Atticus bowed his head in a curt nod, turned and walked from the garrison’s office, into blinding sunlight. He squinted, noticing the streets were more crowded than normal. He’d almost forgotten it was Passover. Jews were in Jerusalem full force, preparing to celebrate the day their ancient leader Moses had led them out of Egypt. Men, women, and children crowded the streets, pulling donkeys carrying food and supplies or simply walking and carrying their supplies with them on their backs.

Atticus wiped the back of his hand across his forehead, smearing sweat and dirt as he paused to watch the people walking. He pondered the devotion they possessed for this one God they followed, this Yahweh. He’d never understood it. He was raised to believe there were many gods and it took offering them sacrifices and performing well in life to appease them.

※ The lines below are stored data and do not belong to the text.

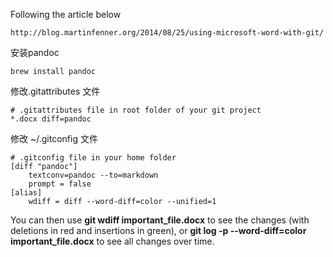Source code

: Following the article below

	http://blog.martinfenner.org/2014/08/25/using-microsoft-word-with-git/
	
安装pandoc

	brew install pandoc
	
修改.gitattributes 文件
	
	# .gitattributes file in root folder of your git project
	*.docx diff=pandoc

修改 ~/.gitconfig 文件
	
	# .gitconfig file in your home folder
	[diff "pandoc"]
  		textconv=pandoc --to=markdown
  		prompt = false
	[alias]
  		wdiff = diff --word-diff=color --unified=1
  		
You can then use **git wdiff important_file.docx** to see the changes (with deletions in red and insertions in green), or **git log -p --word-diff=color important_file.docx** to see all changes over time.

Perform well, live well. Make a mistake and suffer for it. It was all he’d ever known. But these Jews — they had been defeated time and time again, taken over by Rome, killed by the thousands, their bodies rotting in the desert, yet they still held on to the belief they were this god’s chosen people.

A few of the Jews were wealthy, yes. The priests, their religious leaders, and tax collectors or anyone who tied their allegiance to Rome. But for the most part most Jews were poor, living in squalor, many begging for food. Year after year, though, they journeyed here, feasting, gathering, worshipping their “one true God.”

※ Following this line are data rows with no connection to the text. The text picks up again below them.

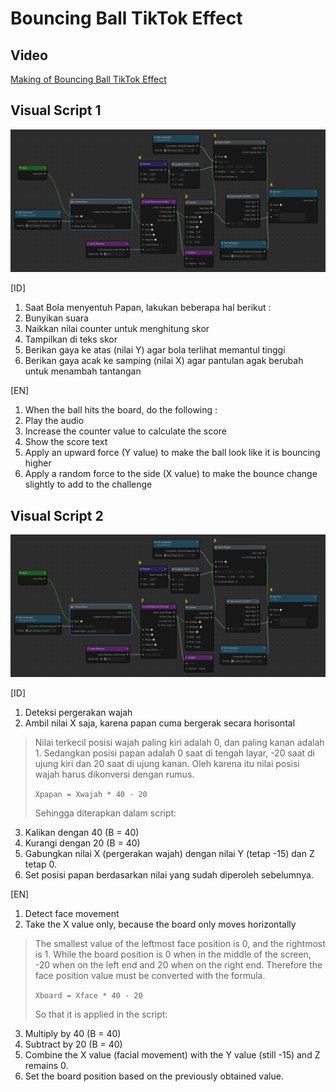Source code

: # Bouncing Ball TikTok Effect

 ## Video 
 [Making of Bouncing Ball TikTok Effect](https://youtu.be/Spu23OrPr-o)

 ## Visual Script 1
 ![Visual script 1](ReadmeAssets/VisualScript1.png)

[ID]
1. Saat Bola menyentuh Papan, lakukan beberapa hal berikut :
2. Bunyikan suara
3. Naikkan nilai counter untuk menghitung skor
4. Tampilkan di teks skor
5. Berikan gaya ke atas (nilai Y) agar bola terlihat memantul tinggi
6. Berikan gaya acak ke samping (nilai X) agar pantulan agak berubah untuk menambah tantangan

[EN]

1. When the ball hits the board, do the following :
2. Play the audio
3. Increase the counter value to calculate the score
4. Show the score text
5. Apply an upward force (Y value) to make the ball look like it is bouncing higher
6. Apply a random force to the side (X value) to make the bounce change slightly to add to the challenge
 
  ## Visual Script 2
  ![Visual script 2](ReadmeAssets/VisualScript1.png)
  
[ID]
1. Deteksi pergerakan wajah
2. Ambil nilai X saja, karena papan cuma bergerak secara horisontal

> Nilai terkecil posisi wajah paling kiri adalah 0, dan paling kanan
> adalah 1. Sedangkan posisi papan adalah 0 saat di tengah layar, -20
> saat di ujung kiri dan 20 saat di ujung kanan. Oleh karena itu nilai
> posisi wajah harus dikonversi dengan rumus.
> 
> `Xpapan = Xwajah * 40 - 20`
>    
> Sehingga diterapkan dalam script:

3. Kalikan dengan 40 (B = 40)
4. Kurangi dengan 20 (B = 40)
5. Gabungkan nilai X (pergerakan wajah) dengan nilai Y (tetap -15) dan Z tetap 0.
6. Set posisi papan berdasarkan nilai yang sudah diperoleh sebelumnya.

[EN]

1. Detect face movement
2. Take the X value only, because the board only moves horizontally

> The smallest value of the leftmost face position is 0, and the rightmost is 1. While the board position is 0 when in the middle of the screen,  -20 when on the left end and 20 when on the right end. Therefore the face position value must be converted with the formula.
> 
> `Xboard = Xface * 40 - 20`
> 
> So that it is applied in the script:
3. Multiply by 40 (B = 40)
4. Subtract by 20 (B = 40)
5. Combine the X value (facial movement) with the Y value (still -15) and Z remains 0.
6. Set the board position based on the previously obtained value.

Atticus scoffed as a beggar held up his hand, asking for money.

Ah, yes, of course, the one “true God” cared so much for them he but couldn’t even pull them from the depths of depravity and starvation. Atticus walked past the man, barely looking at him, sick of the beggars and the crowds and the long days and even longer nights. Dreams, nightmares really, had been waking him from sleep for weeks. Visions of his time in battle, of the men he had killed filled his mind nightly and he woken more than once in a cold sweat. Long soaks in the baths hadn’t helped. Prayers to Mars, the god of war, hadn’t helped. His past mocked him and it made him angry, sickness gnawing at his gut every day.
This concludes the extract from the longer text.